A common dream among our clients is to one day own a holiday house. When you hear about people who have successfully purchased holiday homes, it sounds like a great way to enjoy making money. Who wouldn’t want to have a property paying itself off while you get to enjoy it from time to time? But is it really a good investment?
You may know someone that purchased a holiday home in a sleepy beachside suburb before it shot up in value and it rents every weekend for hundreds or thousands of dollars. However, for the majority of holiday home owners, the reality is somewhat different. A holiday house can be a large expense and an asset to enjoy rather than to make money out of. Most holiday homes don’t make money, are often in areas that are not as well positioned for long-term growth and may be more susceptible to risk.
To give an alternative perspective on buying a holiday home, imagine you were buying shares in a company on the stock exchange. Typically, your decision to invest would be based on factors such as profitability, price to earnings comparisons, or future growth potential. You would likely not invest hundreds of thousands of dollars because you like using a company’s products. Yet, because property is often an emotional asset, investors will often forget some of the core fundamentals of value and cash flow when purchasing a holiday home.
If you are considering investing into a holiday home, take a step back and consider what it is you’re really trying to achieve. If it’s primarily for enjoyment and you have the means, then go for it. But know it’s a lot of additional cost for a family to support if you’re borrowing for it. If you’ve saved the money and can afford to pay for it outright, you also have to consider the lost opportunities. The additional profit you could possibly make from better investment choices could see you holidaying in Europe or Asia every year, so keep the bigger picture in mind.
If you decide to go ahead, here are some important attributes that you should consider if buying a holiday as an investment:
- Buy what you can afford – This may sound obvious, but the emotional pull of a holiday house could see you breaking the budget. That is going to put you under a lot of financial pressure which will counter any enjoyment you get from it.
- Insist on generating a cash flow through short-term rentals – Get online and check to see what other properties in the area are renting for, and most importantly, check their rental vacancy. There is no point getting excited because people in the area are asking for sky-high rents if no one is actually renting them.
- Budget conservatively – There are many costs associated with running short term accommodation. Make sure you’re aware of all the costs and don’t be overly optimistic when considering the income.
- Research the area – What will drive growth in the area and therefore capital gain on the property? Are there jobs nearby that could see the population grow? Is it an easy commute to either the capital city or a major regional area? Also consider the demographic of the area when renting it out. There is no point in renting out a luxury home if the area attracts mainly backpackers.

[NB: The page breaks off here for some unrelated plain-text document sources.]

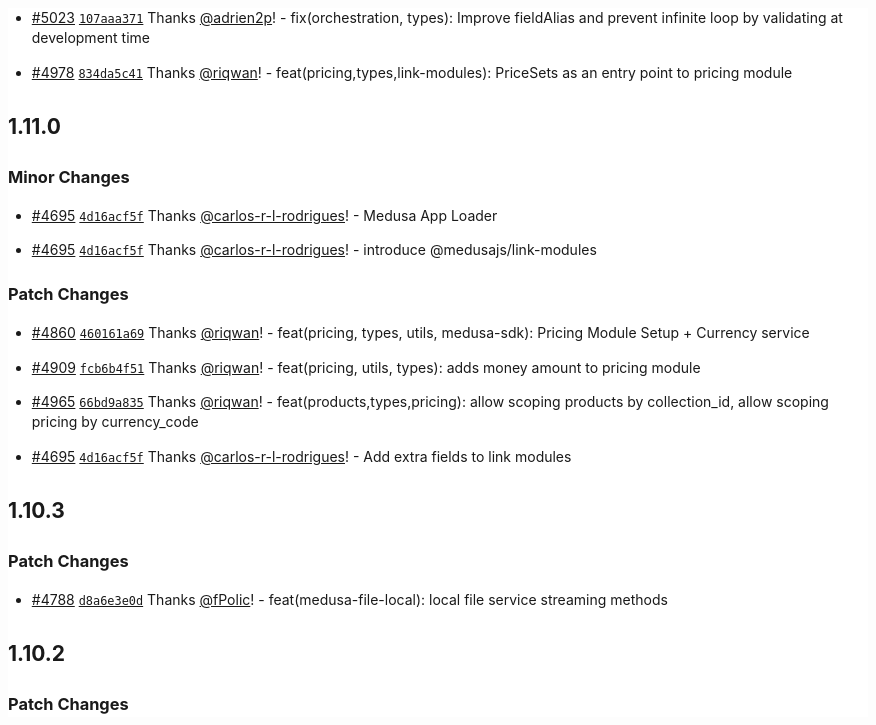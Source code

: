 - [#5023](https://github.com/medusajs/medusa/pull/5023) [`107aaa371`](https://github.com/medusajs/medusa/commit/107aaa371c444843874d125bf8bd493ef89f5756) Thanks [@adrien2p](https://github.com/adrien2p)! - fix(orchestration, types): Improve fieldAlias and prevent infinite loop by validating at development time

- [#4978](https://github.com/medusajs/medusa/pull/4978) [`834da5c41`](https://github.com/medusajs/medusa/commit/834da5c41a7c043373f72239b6fdbf7815d9b4aa) Thanks [@riqwan](https://github.com/riqwan)! - feat(pricing,types,link-modules): PriceSets as an entry point to pricing module

## 1.11.0

### Minor Changes

- [#4695](https://github.com/medusajs/medusa/pull/4695) [`4d16acf5f`](https://github.com/medusajs/medusa/commit/4d16acf5f096b5656b645f510f9c971e7c2dc9ef) Thanks [@carlos-r-l-rodrigues](https://github.com/carlos-r-l-rodrigues)! - Medusa App Loader

- [#4695](https://github.com/medusajs/medusa/pull/4695) [`4d16acf5f`](https://github.com/medusajs/medusa/commit/4d16acf5f096b5656b645f510f9c971e7c2dc9ef) Thanks [@carlos-r-l-rodrigues](https://github.com/carlos-r-l-rodrigues)! - introduce @medusajs/link-modules

### Patch Changes

- [#4860](https://github.com/medusajs/medusa/pull/4860) [`460161a69`](https://github.com/medusajs/medusa/commit/460161a69f22cf6d561952e92e7d9b56912113e6) Thanks [@riqwan](https://github.com/riqwan)! - feat(pricing, types, utils, medusa-sdk): Pricing Module Setup + Currency service

- [#4909](https://github.com/medusajs/medusa/pull/4909) [`fcb6b4f51`](https://github.com/medusajs/medusa/commit/fcb6b4f510dba2757570625acb5da9476b7544fd) Thanks [@riqwan](https://github.com/riqwan)! - feat(pricing, utils, types): adds money amount to pricing module

- [#4965](https://github.com/medusajs/medusa/pull/4965) [`66bd9a835`](https://github.com/medusajs/medusa/commit/66bd9a835c61b139af7051e5faf6c9de3c7134bb) Thanks [@riqwan](https://github.com/riqwan)! - feat(products,types,pricing): allow scoping products by collection_id, allow scoping pricing by currency_code

- [#4695](https://github.com/medusajs/medusa/pull/4695) [`4d16acf5f`](https://github.com/medusajs/medusa/commit/4d16acf5f096b5656b645f510f9c971e7c2dc9ef) Thanks [@carlos-r-l-rodrigues](https://github.com/carlos-r-l-rodrigues)! - Add extra fields to link modules

## 1.10.3

### Patch Changes

- [#4788](https://github.com/medusajs/medusa/pull/4788) [`d8a6e3e0d`](https://github.com/medusajs/medusa/commit/d8a6e3e0d8a86aba7209f4a767cd08ebe3e49c26) Thanks [@fPolic](https://github.com/fPolic)! - feat(medusa-file-local): local file service streaming methods

## 1.10.2

### Patch Changes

- Get a good team around you – Running short-term accommodation if you’re not living in the area is hard work. Make sure you find good, reliable people in the area to help you manage the property and rental aspects on your behalf.
Many people end up either selling their holiday homes because they are either underutilised or end up becoming a financial burden. However it’s also possible to do it well and provide years of pleasure for your family and generations to come. Just make sure you take a step back and consider what you’re really trying to achieve and do your research if you’re buying for investment.